■ Brief ■
Which lines below contain the word "proszę"? Copy each one.

■ Data extract ■
------------------------------------------------

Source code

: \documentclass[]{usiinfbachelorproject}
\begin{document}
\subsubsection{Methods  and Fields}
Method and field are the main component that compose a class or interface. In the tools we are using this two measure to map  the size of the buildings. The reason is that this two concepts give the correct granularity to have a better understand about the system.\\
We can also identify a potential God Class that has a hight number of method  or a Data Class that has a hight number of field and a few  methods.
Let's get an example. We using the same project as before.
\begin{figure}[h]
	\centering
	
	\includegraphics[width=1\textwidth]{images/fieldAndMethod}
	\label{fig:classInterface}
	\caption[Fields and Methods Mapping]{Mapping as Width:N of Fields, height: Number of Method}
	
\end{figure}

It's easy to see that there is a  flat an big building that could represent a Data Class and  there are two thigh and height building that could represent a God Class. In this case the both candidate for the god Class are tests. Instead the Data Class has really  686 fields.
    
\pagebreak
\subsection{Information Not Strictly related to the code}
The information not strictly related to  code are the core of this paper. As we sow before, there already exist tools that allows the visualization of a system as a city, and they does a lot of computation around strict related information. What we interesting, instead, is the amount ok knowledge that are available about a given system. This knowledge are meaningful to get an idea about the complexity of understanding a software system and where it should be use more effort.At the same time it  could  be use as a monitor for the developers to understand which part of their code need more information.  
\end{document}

------------------------------------------------

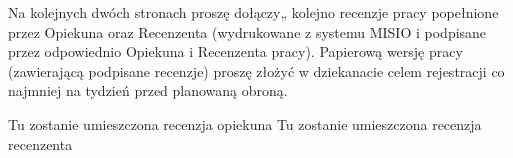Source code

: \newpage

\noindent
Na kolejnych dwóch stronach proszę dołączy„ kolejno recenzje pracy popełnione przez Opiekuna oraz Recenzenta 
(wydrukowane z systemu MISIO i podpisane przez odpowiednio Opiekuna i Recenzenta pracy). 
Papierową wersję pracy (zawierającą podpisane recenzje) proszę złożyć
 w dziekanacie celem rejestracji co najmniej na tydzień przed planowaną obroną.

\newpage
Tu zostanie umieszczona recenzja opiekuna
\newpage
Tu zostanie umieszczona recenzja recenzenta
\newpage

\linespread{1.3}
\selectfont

------------------------------------------------

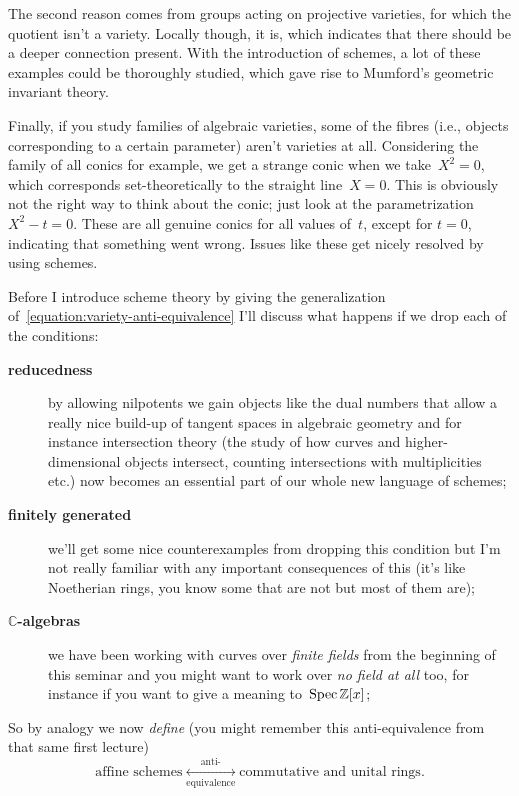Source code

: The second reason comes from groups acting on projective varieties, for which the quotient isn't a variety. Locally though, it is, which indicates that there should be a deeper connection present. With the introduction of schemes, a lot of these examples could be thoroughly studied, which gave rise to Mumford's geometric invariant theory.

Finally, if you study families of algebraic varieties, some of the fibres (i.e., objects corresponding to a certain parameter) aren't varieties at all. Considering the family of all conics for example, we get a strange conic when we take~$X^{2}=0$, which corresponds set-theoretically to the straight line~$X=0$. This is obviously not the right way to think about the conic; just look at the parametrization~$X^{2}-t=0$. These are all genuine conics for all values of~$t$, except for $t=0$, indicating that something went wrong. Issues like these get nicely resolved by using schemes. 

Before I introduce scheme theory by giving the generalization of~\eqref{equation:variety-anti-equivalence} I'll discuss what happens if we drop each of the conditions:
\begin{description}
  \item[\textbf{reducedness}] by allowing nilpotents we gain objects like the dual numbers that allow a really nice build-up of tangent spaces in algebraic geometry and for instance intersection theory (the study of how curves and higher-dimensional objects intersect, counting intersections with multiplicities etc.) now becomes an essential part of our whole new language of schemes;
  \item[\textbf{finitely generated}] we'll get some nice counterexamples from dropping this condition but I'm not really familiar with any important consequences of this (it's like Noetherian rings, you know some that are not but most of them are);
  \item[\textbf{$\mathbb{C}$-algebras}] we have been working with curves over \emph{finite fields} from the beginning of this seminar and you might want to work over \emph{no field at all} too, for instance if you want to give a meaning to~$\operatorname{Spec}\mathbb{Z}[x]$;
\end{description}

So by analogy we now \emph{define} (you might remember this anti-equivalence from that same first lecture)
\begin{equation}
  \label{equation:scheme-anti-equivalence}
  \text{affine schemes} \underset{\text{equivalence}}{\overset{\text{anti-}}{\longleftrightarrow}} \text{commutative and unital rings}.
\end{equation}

------------------------------------------------

■ Solution to the problem ■
Na kolejnych dwóch stronach proszę dołączy„ kolejno recenzje pracy popełnione przez Opiekuna oraz Recenzenta 
Papierową wersję pracy (zawierającą podpisane recenzje) proszę złożyć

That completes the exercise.